À la vérité, je ne l'avais pas à grand-chose. Comme tous les soirs, ces derniers temps, je n'avais qu'une seule et unique idée en tête, rentrer chez moi au chaud pour passer une soirée tranquille en tête à tête avec ma télé. Chose qui m'aurait horrifié rien que d'y penser, encore quelques mois auparavant.

À l'époque je menais une vie tranquille et insouciante. Partagée entre mon travail de serveuse dans un petit restaurant, mes cours à la fac de psychologie et mes amies, que je retrouvais presque tous les soirs, ne serait-ce que pour discuter. Je vivais avec ma mère, qui m'avait eu très jeune et élevée seule. Nous nous entendions très bien, presque plus comme des amies que comme une mère et sa fille.  Parfois elle se joignait même à nous lors de nos petites réunions improvisées, d'ailleurs mes copines l'adoraient. Puis tout avait basculé, peu de temps avant noël.

La disparition subite de ma mère, renversée par un chauffard sur un trottoir alors qu'elle rentrait de son travail, m'avait anéantie...beaucoup plus que je n'aurais pu le croire. Passée l'hébétude initiale liée au choc, les différentes démarches administratives et juridiques avaient eu raison du peu d'insouciance qu'il me restait. J'avais dû arrêter les cours et trouver un deuxième travail pour assurer les factures, ne trouvant même plus de temps pour voir mes amies.

Mais même ainsi je ne m'en sortais pas et avait bien dû finir par me résoudre à vendre la maison. Une fois que la dernière chose qui me rattachait un tant soit peu à ma mère eut disparu, je ne vis plus de raison de rester là plus longtemps et décidai de tenter un nouveau départ ailleurs, loin de tous ces douloureux souvenirs. Mes amies avaient bien essayé de me retenir et j'avais hésité un bref instant, sachant qu'elles me manqueraient, mais...tout était différent. Désormais j'étais seule. Ma vie ne serait plus jamais comme avant et voir tous ces gens si heureux et insouciants me faisait mal, me rappelant trop ce j'avais perdu et ne retrouverais jamais...

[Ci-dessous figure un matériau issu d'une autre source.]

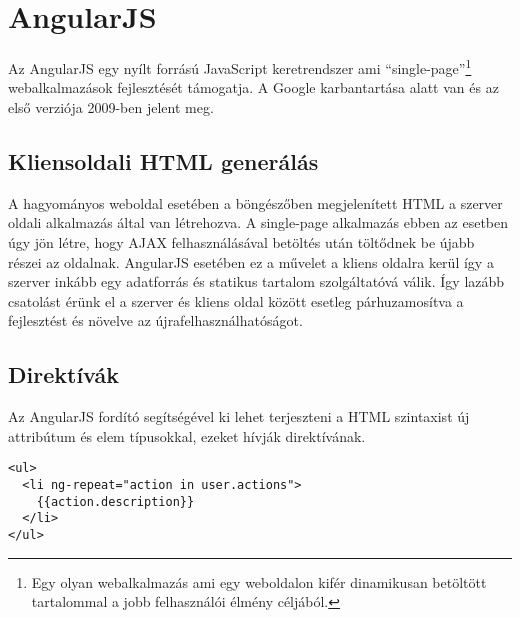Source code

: \section{AngularJS}




Az AngularJS egy nyílt forrású JavaScript keretrendszer ami ``single-page''\footnote{Egy olyan webalkalmazás ami egy weboldalon kifér dinamikusan betöltött tartalommal a jobb felhasználói élmény céljából.} webalkalmazások fejlesztését támogatja. A Google karbantartása alatt van és az első verziója 2009-ben jelent meg. 

\subsection{Kliensoldali HTML generálás}


A hagyományos weboldal esetében a böngészőben megjelenített HTML a szerver oldali alkalmazás által van létrehozva.  A single-page alkalmazás ebben az esetben úgy jön létre, hogy AJAX felhasználásával betöltés után töltődnek be újabb részei az oldalnak\cite{angularbook}. AngularJS esetében ez a művelet a kliens oldalra kerül így a szerver inkább egy adatforrás és statikus tartalom szolgáltatóvá válik. Így lazább csatolást érünk el a szerver és kliens oldal között esetleg párhuzamosítva a fejlesztést és növelve az újrafelhasználhatóságot\cite{AngularDocConcepts}.





\subsection{Direktívák}

Az AngularJS fordító segítségével ki lehet terjeszteni a HTML szintaxist új attribútum és elem típusokkal, ezeket hívják direktívának. 

\lstset{language=HTML}
\begin{lstlisting}[frame=single]  
<ul>
  <li ng-repeat="action in user.actions">
    {{action.description}}
  </li>
</ul>
\end{lstlisting}

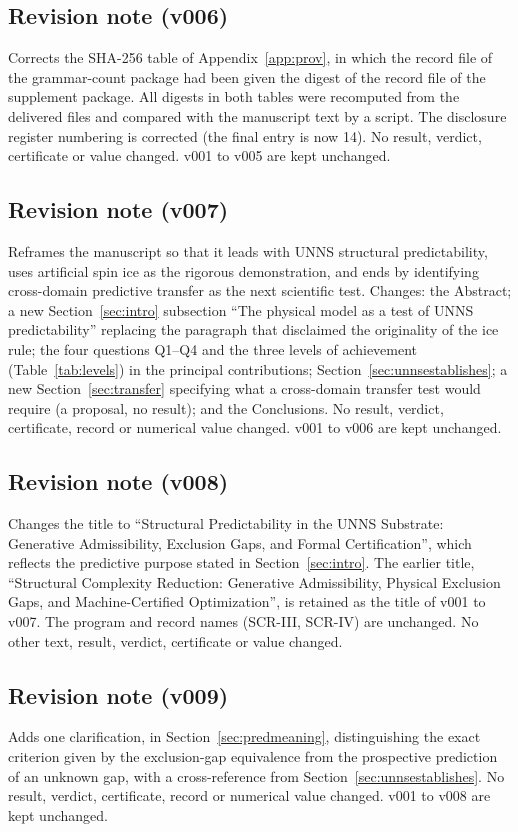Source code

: \documentclass[11pt,a4paper]{article}
\theoremstyle{plain}
\theoremstyle{definition}
\theoremstyle{remark}
\begin{document}
\subsection{Revision note (v006)}
Corrects the SHA-256 table of Appendix~\ref{app:prov}, in which the record file of the grammar-count package had been given the digest of the record file of the supplement package. All digests in both tables were recomputed from the delivered files and compared with the manuscript text by a script. The disclosure register numbering is corrected (the final entry is now 14). No result, verdict, certificate or value changed. v001 to v005 are kept unchanged.

\subsection{Revision note (v007)}
Reframes the manuscript so that it leads with UNNS structural predictability, uses artificial spin ice as the rigorous demonstration, and ends by identifying cross-domain predictive transfer as the next scientific test. Changes: the Abstract; a new Section~\ref{sec:intro} subsection ``The physical model as a test of UNNS predictability'' replacing the paragraph that disclaimed the originality of the ice rule; the four questions Q1--Q4 and the three levels of achievement (Table~\ref{tab:levels}) in the principal contributions; Section~\ref{sec:unnsestablishes}; a new Section~\ref{sec:transfer} specifying what a cross-domain transfer test would require (a proposal, no result); and the Conclusions. No result, verdict, certificate, record or numerical value changed. v001 to v006 are kept unchanged.

\subsection{Revision note (v008)}
Changes the title to ``Structural Predictability in the UNNS Substrate: Generative Admissibility, Exclusion Gaps, and Formal Certification'', which reflects the predictive purpose stated in Section~\ref{sec:intro}. The earlier title, ``Structural Complexity Reduction: Generative Admissibility, Physical Exclusion Gaps, and Machine-Certified Optimization'', is retained as the title of v001 to v007. The program and record names (SCR-III, SCR-IV) are unchanged. No other text, result, verdict, certificate or value changed.

\subsection{Revision note (v009)}
Adds one clarification, in Section~\ref{sec:predmeaning}, distinguishing the exact criterion given by the exclusion-gap equivalence from the prospective prediction of an unknown gap, with a cross-reference from Section~\ref{sec:unnsestablishes}. No result, verdict, certificate, record or numerical value changed. v001 to v008 are kept unchanged.
\end{document}
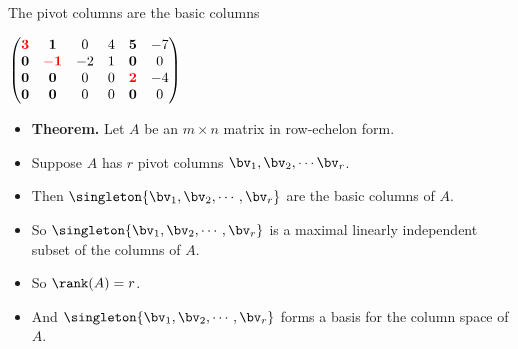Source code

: \documentclass{beamer}
\begin{document}
\begin{frame}{The pivot columns are the basic columns}

$
\begin{pmatrix}
\textcolor{red}{\mathbf{3}} & \mathbf{1}                   &  0  & 4 & \mathbf{5}                  & -7 \\
\mathbf{0}                  & \textcolor{red}{\mathbf{-1}} & -2  & 1 & \mathbf{0}                  & 0  \\
\mathbf{0}                  & \mathbf{0}                   &  0  & 0 & \textcolor{red}{\mathbf{2}} & -4 \\
\mathbf{0}                  & \mathbf{0}                   &  0  & 0 & \mathbf{0}                  & 0  \\
\end{pmatrix}
$
\begin{itemize}
\item \textbf{Theorem.} Let $A$ be an $m\times n$ matrix in row-echelon form.
\item Suppose $A$ has $r$ pivot columns $\bv_1,\bv_2,\cdots\bv_r$.
\item Then $\singleton{\bv_1,\bv_2,\cdots,\bv_r}$ are the basic columns of $A$.
\item So $\singleton{\bv_1,\bv_2,\cdots,\bv_r}$ is a maximal linearly independent subset of the columns of $A$.
\item So $\rank(A)=r$.
\item And $\singleton{\bv_1,\bv_2,\cdots,\bv_r}$ forms a basis for the column space of $A$.
\end{itemize}

\end{frame}

\end{document}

J'étais donc partie m'installer à l'autre bout du pays, dans une mégapole grande et anonyme, par opposition à la petite ville de banlieue d'où je venais. J'avais espéré que le changement d'environnement me permettrait de franchir un cap et de passer à autre chose. Mais presqu'un an s'était écoulé depuis la tragédie, sans que le temps ni la distance physique n'amenuisent la douleur et l'abattement permanent que je ressentais. J'avais au contraire la sensation de m'enliser dans une routine morne et triste, un long tunnel sans fin dont je ne parvenais plus à sortir.

Cela faisait bientôt deux mois que j'étais là. Les maigres économies que j'avais réussi à tirer de la vente de la maison, une fois passés les frais de succession et autres factures, ne s'élevaient pas à grand-chose. J'avais donc dû me contenter de louer une chambre d'étudiante chez une vieille dame en attendant de trouver un emploi fixe. Ce qui, je l'espérais, était en bonne voie.

Je travaillais à l'essai depuis quelques jours dans l'une des bibliothèques de la ville, située dans l'un des nombreux nouveaux quartiers qui fleurissaient un peu partout à sa périphérie. Le sentiment d'être en ville, sans vraiment y être ! Mon travail consistait à ranger et classer les différents ouvrages, rien de très palpitant pour l'instant à vrai dire, mais j'aimais bien l'ambiance feutrée de la bibliothèque et ce travail solitaire me plaisait. Les autres employés gardaient leurs réserves à son encontre, sans doute un peu refroidis par tous les refus polis mais nets, que j'avais émis à leurs différentes tentatives de rapprochement.

Je savais, au fond de moi, que j'aurais dû accepter leurs gentilles invitations et me faire de nouveaux amis, mais je n'y arrivais tout simplement pas.  Je n'avais plus, ni l'envie, ni l'énergie d'essayer de m'intégrer. En fait je n'avais plus goût à rien et tout me paraissait fade. C'était un peu comme si un grand vide que plus aucune émotion ne pouvait remplir, s'épanouissait insidieusement en moi.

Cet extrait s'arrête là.